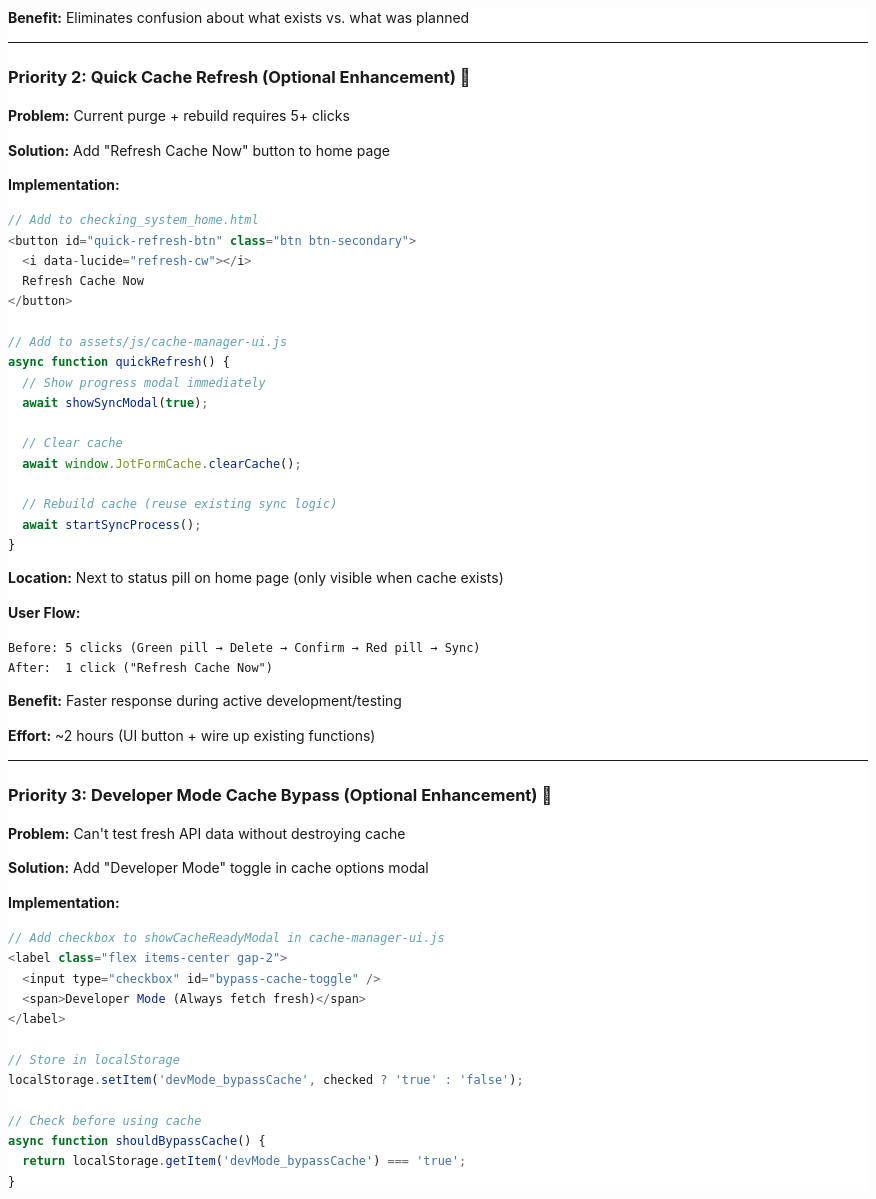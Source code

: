 **Benefit:** Eliminates confusion about what exists vs. what was planned

---

### Priority 2: Quick Cache Refresh (Optional Enhancement) 🔧

**Problem:** Current purge + rebuild requires 5+ clicks

**Solution:** Add "Refresh Cache Now" button to home page

**Implementation:**
```javascript
// Add to checking_system_home.html
<button id="quick-refresh-btn" class="btn btn-secondary">
  <i data-lucide="refresh-cw"></i>
  Refresh Cache Now
</button>

// Add to assets/js/cache-manager-ui.js
async function quickRefresh() {
  // Show progress modal immediately
  await showSyncModal(true);
  
  // Clear cache
  await window.JotFormCache.clearCache();
  
  // Rebuild cache (reuse existing sync logic)
  await startSyncProcess();
}
```

**Location:** Next to status pill on home page (only visible when cache exists)

**User Flow:**
```
Before: 5 clicks (Green pill → Delete → Confirm → Red pill → Sync)
After:  1 click ("Refresh Cache Now")
```

**Benefit:** Faster response during active development/testing

**Effort:** ~2 hours (UI button + wire up existing functions)

---

### Priority 3: Developer Mode Cache Bypass (Optional Enhancement) 🔧

**Problem:** Can't test fresh API data without destroying cache

**Solution:** Add "Developer Mode" toggle in cache options modal

**Implementation:**
```javascript
// Add checkbox to showCacheReadyModal in cache-manager-ui.js
<label class="flex items-center gap-2">
  <input type="checkbox" id="bypass-cache-toggle" />
  <span>Developer Mode (Always fetch fresh)</span>
</label>

// Store in localStorage
localStorage.setItem('devMode_bypassCache', checked ? 'true' : 'false');

// Check before using cache
async function shouldBypassCache() {
  return localStorage.getItem('devMode_bypassCache') === 'true';
}

```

============

* [Exercise aim]:
Copy each line of the listing that contains "exists".

* [Answer box]:
: **Benefit:** Eliminates confusion about what exists vs. what was planned
**Location:** Next to status pill on home page (only visible when cache exists)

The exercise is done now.